Item 3.    Incorporation of Documents by Reference

     The following documents are hereby incorporated by reference in this
registration statement:

     (a) The Company's prospectus dated November 22, 1999 filed with the
Securities and Exchange Commission (the "Commission") on November 23, 1999
pursuant to Rule 424(b) under the Securities Act of 1933, as amended (the
"Securities Act"), containing the Company's audited financial statements for the
fiscal year ended December 31, 1998.

     (b) The description of the Company's Class A Common Stock incorporated by
reference into the Company's registration statement on Form 8-A (File No. 000-
27901) filed with the Commission on November 2, 1999 from the Company's
registration statement on Form S-1 (SEC File No. 333-89393), as amended.

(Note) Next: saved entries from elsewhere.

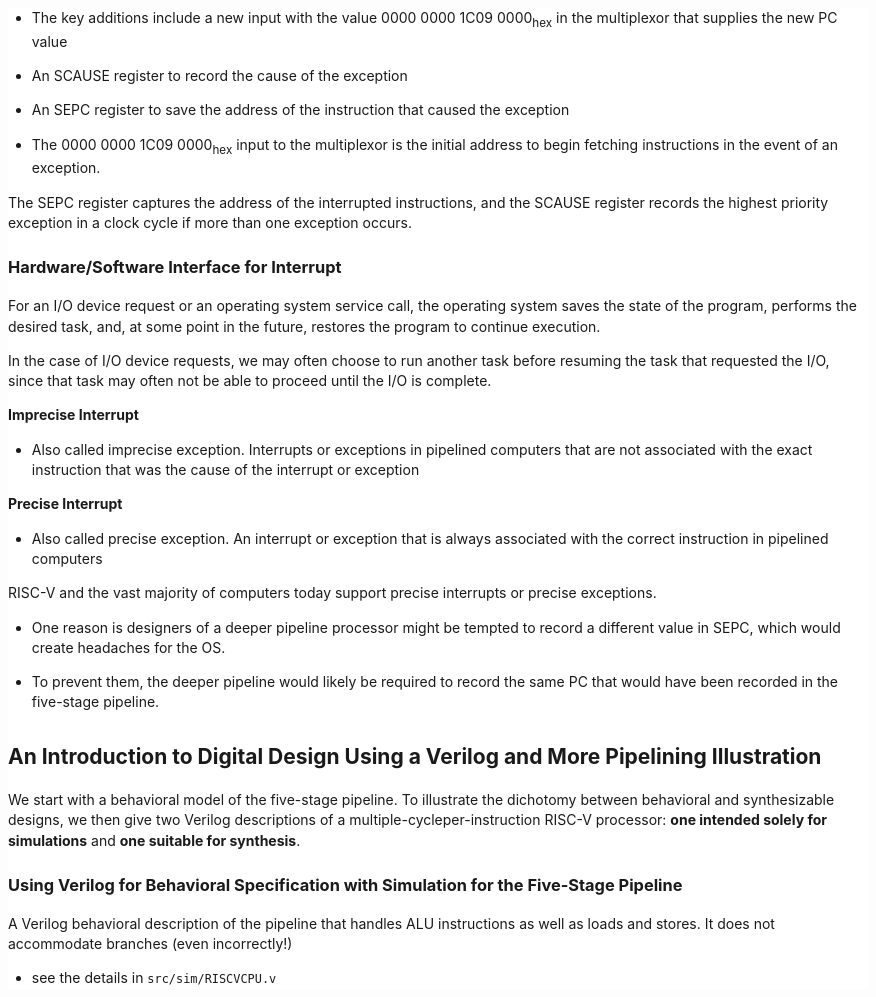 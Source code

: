 - The key additions include a new input with the value $\text{0000 0000 1C09 0000}_\text{hex}$ in the multiplexor that supplies the new PC value

- An SCAUSE register to record the cause of the exception

- An SEPC register to save the address of the instruction that caused the exception

- The $\text{0000 0000 1C09 0000}_\text{hex}$ input to the multiplexor is the initial address to begin fetching instructions in the event of an exception.

The SEPC register captures the address of the interrupted instructions, and the SCAUSE register records the highest priority exception in a clock cycle if more than one exception occurs.

### Hardware/Software Interface for Interrupt

For an I/O device request or an operating system service call, the operating system saves the state of the program, performs the desired task, and, at some point in the future, restores the program to continue execution. 

In the case of I/O device requests, we may often choose to run another task before resuming the task that requested the I/O, since that task may often not be able to proceed until the I/O is complete.

**Imprecise Interrupt**

- Also called imprecise exception. Interrupts or exceptions in pipelined computers that are not associated with the exact instruction that was the cause of the interrupt or exception

**Precise Interrupt**

- Also called precise exception. An interrupt or exception that is always associated with the correct instruction in pipelined computers

RISC-V and the vast majority of computers today support precise interrupts or precise exceptions. 

- One reason is designers of a deeper pipeline processor might be tempted to record a different value in SEPC, which would create headaches for the OS. 

- To prevent them, the deeper pipeline would likely be required to record the same PC that would have been recorded in the five-stage pipeline.

## An Introduction to Digital Design Using a Verilog and More Pipelining Illustration

We start with a behavioral model of the five-stage pipeline. To illustrate the dichotomy between behavioral and synthesizable designs, we then give two Verilog descriptions of a multiple-cycleper-instruction RISC-V processor: **one intended solely for simulations** and **one suitable for synthesis**.


### Using Verilog for Behavioral Specification with Simulation for the Five-Stage Pipeline

A Verilog behavioral description of the pipeline that handles ALU instructions as well as loads and stores. It does not accommodate branches (even incorrectly!)

- see the details in `src/sim/RISCVCPU.v`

     In addition, all documents filed by the Company after the initial filing
date of this registration statement pursuant to Sections 13(a), 13(c), 14 and
15(d) of the Securities Exchange Act of 1934, as amended (the "Exchange Act")
and prior to the filing of a post-effective amendment which indicates that all
shares registered hereunder have been sold or which de-registers all shares then
remaining unsold, shall be deemed to be incorporated by reference in this
registration statement and to be a part hereof from the date of filing of such
documentation.

Item 4.    Description of Securities

     Not applicable.

Item 5.    Interests of Named Experts and Counsel

     Not applicable.

Item 6.    Indemnification of Officers and Directors

     As permitted by Section 102(b)(7) of the DGCL, our restated certificate of
incorporation includes a provision that eliminates the personal liability of our
directors and executive officers for monetary damages for breach of fiduciary
duty as a director or executive officer, except: (1)  for any breach of the
director's or executive officer's duty of loyalty to us or our stockholders; (2)
for acts or omissions not in good faith or that involve intentional misconduct
or a knowing violation of law; (3)  for unlawful dividends and stock purchases
under the DGCL; or (4) for any transaction from which the director derived an
improper personal benefit.

<PAGE>

     In addition, Section 145 of the General Corporation Law of the State of
Delaware ("DGCL") provides that a corporation may indemnify a director, officer,
employee or agent against expenses (including attorneys' fees), judgements,
fines and for amounts paid in settlement in respect of or in successful defense
of any action, suit or proceeding if he acted in good faith and in a manner he
reasonable believed to be in or not opposed to the best interest of the
corporation, and, with respect to any criminal action or proceeding, had no
reasonable cause to believe his conduct was unlawful.

     Our bylaws provide that:  (1) we must indemnify our directors and officers
to the fullest extent permitted by Delaware law, subject to very limited
exceptions; (2) we may indemnify our other employees and agents to the same
extent that we indemnify our officers and directors, unless otherwise required
by law, our amended and restated certificate of incorporation, our bylaws or
agreements; and (3) we must advance expenses, as incurred, to our directors and
executive officers in connection with any legal proceeding to the fullest extent
permitted by Delaware law, subject to limited exceptions.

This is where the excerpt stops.